Why Letting On Airbnb Could Cost You Your Home

Expats renting out homes in Britain on short term lets through web sites like AirBnB face lenders hiking up their mortgages and even calling in the loans.

A survey of mortgage lenders found that only one – the Market Harborough Building Society – would consider agreeing to short term letting and only then if permission was asked in advance.

The building society will allow short term letting for 24 weeks in any year but may put up interest to buy to let rates.

A survey of other leading lenders showed only two others would agree to short lets – the TSB and Santander.

Santander is not keen on giving permission and charges £295 for every request from a borrower.

Ban on letting without permission

The Council of Mortgage Lenders (CML), the trade body for banks and building societies, explained that standard mortgage contracts typically had a clause banning letting of a home without consent given in advance.

“Some lenders may allow some letting depending on the circumstances, but not to run a business,” said a spokesman.

“The rule generally applies to buy to lets as well as owner occupiers.”

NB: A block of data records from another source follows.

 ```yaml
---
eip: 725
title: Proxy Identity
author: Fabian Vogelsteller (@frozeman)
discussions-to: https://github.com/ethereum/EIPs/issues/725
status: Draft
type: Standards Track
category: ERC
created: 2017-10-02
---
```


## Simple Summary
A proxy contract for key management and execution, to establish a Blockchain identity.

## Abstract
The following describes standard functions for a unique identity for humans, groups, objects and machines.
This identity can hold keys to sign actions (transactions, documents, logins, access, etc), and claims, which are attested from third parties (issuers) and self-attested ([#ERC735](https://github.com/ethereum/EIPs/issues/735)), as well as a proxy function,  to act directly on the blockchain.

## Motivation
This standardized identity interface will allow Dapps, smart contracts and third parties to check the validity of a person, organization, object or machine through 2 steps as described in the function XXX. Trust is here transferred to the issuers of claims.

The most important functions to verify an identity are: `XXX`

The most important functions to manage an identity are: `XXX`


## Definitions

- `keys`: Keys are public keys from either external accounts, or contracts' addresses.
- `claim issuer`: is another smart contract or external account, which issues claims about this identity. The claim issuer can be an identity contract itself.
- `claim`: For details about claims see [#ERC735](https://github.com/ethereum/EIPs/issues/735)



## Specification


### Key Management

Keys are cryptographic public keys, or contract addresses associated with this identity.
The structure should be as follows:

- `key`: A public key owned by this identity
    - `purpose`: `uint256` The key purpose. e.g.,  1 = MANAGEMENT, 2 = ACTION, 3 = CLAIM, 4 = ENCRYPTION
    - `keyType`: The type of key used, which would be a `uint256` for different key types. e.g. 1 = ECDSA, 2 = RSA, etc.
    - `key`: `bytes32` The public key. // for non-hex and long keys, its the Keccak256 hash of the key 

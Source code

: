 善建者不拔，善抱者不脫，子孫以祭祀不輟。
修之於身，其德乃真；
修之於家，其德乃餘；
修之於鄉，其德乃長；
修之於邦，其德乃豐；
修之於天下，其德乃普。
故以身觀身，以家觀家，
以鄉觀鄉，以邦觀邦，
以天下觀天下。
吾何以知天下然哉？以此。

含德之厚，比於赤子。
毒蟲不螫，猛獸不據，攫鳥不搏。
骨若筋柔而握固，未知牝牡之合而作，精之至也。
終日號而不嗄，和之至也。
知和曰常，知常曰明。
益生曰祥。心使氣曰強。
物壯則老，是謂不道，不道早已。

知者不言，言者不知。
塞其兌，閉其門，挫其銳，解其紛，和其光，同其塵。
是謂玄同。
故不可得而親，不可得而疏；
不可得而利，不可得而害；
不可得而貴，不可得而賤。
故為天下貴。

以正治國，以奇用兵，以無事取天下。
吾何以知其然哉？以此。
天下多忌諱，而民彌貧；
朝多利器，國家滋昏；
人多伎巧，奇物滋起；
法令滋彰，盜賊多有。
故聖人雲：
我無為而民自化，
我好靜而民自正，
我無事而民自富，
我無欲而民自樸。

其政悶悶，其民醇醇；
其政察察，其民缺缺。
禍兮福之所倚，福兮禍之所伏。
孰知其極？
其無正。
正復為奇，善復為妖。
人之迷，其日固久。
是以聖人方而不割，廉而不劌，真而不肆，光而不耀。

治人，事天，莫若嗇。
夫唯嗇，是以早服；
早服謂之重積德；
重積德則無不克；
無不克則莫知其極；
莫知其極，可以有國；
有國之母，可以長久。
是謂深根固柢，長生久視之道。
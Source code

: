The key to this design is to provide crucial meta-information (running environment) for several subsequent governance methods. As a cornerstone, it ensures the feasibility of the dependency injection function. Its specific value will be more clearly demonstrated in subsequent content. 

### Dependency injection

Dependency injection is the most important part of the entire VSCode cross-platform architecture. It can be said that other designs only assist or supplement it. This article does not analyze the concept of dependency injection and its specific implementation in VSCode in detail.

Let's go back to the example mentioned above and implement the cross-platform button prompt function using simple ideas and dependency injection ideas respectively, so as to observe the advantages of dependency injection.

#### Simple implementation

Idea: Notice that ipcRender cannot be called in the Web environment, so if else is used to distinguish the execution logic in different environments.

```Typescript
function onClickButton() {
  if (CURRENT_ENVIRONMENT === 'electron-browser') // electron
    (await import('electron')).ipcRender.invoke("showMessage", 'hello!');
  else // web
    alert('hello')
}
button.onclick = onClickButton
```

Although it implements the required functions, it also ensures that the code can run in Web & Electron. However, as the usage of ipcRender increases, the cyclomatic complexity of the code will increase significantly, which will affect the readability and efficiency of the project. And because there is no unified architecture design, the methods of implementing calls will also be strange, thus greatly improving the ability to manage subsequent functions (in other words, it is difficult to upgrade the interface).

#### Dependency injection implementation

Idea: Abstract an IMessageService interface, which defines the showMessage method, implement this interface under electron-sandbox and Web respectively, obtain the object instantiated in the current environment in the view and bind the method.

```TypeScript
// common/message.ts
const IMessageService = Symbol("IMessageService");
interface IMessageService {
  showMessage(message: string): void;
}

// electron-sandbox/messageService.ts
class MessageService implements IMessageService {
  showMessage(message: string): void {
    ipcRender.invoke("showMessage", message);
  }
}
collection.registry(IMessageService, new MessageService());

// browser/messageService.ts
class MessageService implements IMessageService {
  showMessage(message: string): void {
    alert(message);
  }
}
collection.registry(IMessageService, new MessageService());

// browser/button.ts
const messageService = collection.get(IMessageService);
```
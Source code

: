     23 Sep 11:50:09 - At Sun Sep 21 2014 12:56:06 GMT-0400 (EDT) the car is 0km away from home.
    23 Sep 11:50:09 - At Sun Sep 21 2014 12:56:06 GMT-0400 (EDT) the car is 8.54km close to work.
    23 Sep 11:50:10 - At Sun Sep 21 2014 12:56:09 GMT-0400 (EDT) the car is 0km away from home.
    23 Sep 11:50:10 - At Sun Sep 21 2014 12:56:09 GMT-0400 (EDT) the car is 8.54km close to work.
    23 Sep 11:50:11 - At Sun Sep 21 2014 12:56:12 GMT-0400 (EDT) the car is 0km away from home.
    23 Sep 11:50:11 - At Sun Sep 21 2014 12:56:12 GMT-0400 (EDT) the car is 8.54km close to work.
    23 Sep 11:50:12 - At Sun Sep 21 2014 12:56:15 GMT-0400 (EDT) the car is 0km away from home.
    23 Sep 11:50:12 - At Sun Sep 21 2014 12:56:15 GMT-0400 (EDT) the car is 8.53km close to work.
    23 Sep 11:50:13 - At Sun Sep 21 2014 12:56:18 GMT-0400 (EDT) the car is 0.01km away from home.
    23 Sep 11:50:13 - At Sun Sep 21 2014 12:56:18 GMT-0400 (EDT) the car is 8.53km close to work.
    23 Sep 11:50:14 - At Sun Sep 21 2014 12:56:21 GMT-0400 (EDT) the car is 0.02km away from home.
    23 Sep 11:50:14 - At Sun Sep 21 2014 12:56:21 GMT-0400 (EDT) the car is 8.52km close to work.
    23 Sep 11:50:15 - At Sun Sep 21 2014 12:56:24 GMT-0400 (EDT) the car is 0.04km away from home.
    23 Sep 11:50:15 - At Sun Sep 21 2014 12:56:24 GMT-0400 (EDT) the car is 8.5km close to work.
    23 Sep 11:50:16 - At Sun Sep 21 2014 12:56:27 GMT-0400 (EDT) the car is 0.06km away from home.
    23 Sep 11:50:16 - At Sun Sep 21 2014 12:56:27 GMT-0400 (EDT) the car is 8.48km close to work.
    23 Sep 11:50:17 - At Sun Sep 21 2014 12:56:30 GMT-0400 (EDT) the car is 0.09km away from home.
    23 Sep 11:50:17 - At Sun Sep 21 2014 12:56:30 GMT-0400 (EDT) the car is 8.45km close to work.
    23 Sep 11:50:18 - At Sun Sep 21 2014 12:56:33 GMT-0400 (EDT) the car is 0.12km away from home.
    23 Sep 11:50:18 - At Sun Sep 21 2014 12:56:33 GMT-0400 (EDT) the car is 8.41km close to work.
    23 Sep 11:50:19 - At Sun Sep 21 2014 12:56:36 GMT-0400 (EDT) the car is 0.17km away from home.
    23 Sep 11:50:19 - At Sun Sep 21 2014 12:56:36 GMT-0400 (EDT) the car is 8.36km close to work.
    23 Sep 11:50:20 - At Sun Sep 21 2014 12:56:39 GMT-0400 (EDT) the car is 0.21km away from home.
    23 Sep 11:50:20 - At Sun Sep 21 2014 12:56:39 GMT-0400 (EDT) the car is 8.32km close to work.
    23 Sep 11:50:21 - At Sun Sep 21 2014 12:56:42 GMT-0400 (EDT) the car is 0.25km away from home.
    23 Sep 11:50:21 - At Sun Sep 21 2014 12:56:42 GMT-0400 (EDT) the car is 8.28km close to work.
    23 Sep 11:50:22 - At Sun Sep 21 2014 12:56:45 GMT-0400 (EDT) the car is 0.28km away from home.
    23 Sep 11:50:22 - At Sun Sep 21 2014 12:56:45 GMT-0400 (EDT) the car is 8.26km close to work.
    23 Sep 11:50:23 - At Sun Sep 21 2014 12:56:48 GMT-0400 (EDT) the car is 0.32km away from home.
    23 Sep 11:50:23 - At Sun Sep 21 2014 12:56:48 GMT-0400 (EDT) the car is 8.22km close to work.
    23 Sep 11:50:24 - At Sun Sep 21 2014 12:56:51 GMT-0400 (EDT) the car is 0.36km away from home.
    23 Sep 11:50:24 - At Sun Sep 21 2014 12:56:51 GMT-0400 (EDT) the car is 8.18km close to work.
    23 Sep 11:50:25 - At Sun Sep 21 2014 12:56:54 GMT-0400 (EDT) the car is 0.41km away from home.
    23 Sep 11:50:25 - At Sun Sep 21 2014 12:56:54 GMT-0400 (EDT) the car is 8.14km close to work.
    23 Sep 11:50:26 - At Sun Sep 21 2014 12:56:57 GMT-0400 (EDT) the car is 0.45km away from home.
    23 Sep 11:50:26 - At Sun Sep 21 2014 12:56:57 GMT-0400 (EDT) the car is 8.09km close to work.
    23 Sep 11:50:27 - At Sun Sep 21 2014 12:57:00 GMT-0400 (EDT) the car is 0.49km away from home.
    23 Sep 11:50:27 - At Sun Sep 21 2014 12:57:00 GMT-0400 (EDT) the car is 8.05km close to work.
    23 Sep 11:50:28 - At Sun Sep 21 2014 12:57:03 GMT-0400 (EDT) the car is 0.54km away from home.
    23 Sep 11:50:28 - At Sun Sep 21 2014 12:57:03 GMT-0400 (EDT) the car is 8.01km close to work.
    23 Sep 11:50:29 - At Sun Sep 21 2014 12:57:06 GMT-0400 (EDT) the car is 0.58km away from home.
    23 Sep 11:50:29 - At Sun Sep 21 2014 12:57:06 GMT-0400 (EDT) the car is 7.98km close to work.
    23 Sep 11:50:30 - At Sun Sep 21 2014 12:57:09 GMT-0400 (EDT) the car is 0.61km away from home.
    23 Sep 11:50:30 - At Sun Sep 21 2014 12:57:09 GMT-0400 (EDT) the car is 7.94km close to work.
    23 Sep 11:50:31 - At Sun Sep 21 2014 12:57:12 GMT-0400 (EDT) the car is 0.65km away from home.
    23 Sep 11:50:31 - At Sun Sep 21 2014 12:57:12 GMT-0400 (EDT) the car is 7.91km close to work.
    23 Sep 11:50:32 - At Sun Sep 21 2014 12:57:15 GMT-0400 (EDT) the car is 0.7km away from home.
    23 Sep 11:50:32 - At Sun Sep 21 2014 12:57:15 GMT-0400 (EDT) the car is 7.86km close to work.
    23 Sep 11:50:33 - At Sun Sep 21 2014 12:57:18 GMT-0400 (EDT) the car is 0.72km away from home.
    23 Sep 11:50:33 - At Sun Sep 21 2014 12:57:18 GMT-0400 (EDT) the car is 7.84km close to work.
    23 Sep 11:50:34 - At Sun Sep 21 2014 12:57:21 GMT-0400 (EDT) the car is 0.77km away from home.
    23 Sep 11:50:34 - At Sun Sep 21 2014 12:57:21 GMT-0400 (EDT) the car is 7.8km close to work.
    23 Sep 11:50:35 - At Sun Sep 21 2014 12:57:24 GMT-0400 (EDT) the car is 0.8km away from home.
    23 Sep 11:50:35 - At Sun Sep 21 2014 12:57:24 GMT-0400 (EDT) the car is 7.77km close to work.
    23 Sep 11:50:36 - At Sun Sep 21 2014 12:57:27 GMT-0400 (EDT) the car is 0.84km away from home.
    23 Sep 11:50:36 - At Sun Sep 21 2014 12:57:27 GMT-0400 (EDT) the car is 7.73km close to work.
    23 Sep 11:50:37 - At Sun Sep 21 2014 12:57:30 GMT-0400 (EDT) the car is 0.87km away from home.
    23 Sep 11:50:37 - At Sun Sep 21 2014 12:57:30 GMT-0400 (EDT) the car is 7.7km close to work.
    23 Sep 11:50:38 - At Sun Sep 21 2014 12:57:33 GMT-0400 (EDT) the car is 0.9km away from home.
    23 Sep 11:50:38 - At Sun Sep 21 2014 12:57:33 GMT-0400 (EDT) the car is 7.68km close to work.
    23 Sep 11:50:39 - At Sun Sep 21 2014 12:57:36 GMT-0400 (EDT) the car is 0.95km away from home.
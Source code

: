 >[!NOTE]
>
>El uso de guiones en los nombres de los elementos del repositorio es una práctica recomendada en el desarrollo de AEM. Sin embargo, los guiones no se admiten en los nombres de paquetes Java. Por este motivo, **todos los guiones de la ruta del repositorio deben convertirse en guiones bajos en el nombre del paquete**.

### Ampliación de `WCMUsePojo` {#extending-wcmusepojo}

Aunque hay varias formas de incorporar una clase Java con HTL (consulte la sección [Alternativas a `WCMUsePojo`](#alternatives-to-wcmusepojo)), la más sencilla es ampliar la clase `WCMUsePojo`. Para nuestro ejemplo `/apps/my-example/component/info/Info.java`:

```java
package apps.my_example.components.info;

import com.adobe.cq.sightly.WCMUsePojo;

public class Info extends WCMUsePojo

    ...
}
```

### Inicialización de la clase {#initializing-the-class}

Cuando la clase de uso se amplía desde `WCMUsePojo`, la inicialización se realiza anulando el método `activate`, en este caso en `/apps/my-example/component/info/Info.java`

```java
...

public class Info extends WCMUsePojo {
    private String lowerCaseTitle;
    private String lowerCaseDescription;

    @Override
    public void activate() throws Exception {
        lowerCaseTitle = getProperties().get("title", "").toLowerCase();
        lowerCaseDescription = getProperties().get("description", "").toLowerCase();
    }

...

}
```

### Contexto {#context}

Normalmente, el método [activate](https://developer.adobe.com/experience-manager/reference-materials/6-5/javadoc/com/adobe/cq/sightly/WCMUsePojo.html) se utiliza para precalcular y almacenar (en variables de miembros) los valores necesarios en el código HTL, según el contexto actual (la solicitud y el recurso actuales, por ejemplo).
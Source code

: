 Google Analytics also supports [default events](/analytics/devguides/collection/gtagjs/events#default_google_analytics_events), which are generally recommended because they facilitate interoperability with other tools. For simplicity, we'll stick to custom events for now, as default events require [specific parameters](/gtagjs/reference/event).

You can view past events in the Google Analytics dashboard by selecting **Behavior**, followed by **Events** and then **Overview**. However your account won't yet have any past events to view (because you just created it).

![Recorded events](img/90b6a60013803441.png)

If a home is let without permission, the lender could call in the mortgage, leaving the owner with a massive bill.

Mortgage lenders are not the only financial institutions not keen on short term lets.

Standard home insurance would not provide cover if a stranger was living in part of the property.

Tenants are also barred from sub-letting buy to let homes by clauses in rental agreements.

Lawyers say several cases relating to AirBnB and subletting are before county courts.

Risky business

AirBnB terms and conditions also point out to anyone advertising a property to rent on the web site that the £600,000 damage guarantee offered by the company is voided if any third party with rights over the property has not given prior permission for the rental.

These third parties would include mortgage lenders, insurers and landlords.

The CML explained the risks involved in short term lets.

“Most lenders would be worried that the borrower might not be able to pay the mortgage if they moved out and could not find a tenant,” said the spokesman.

“Lenders and insurers would also be worried about what would happen if a tenant f=damaged or destroyed the property.”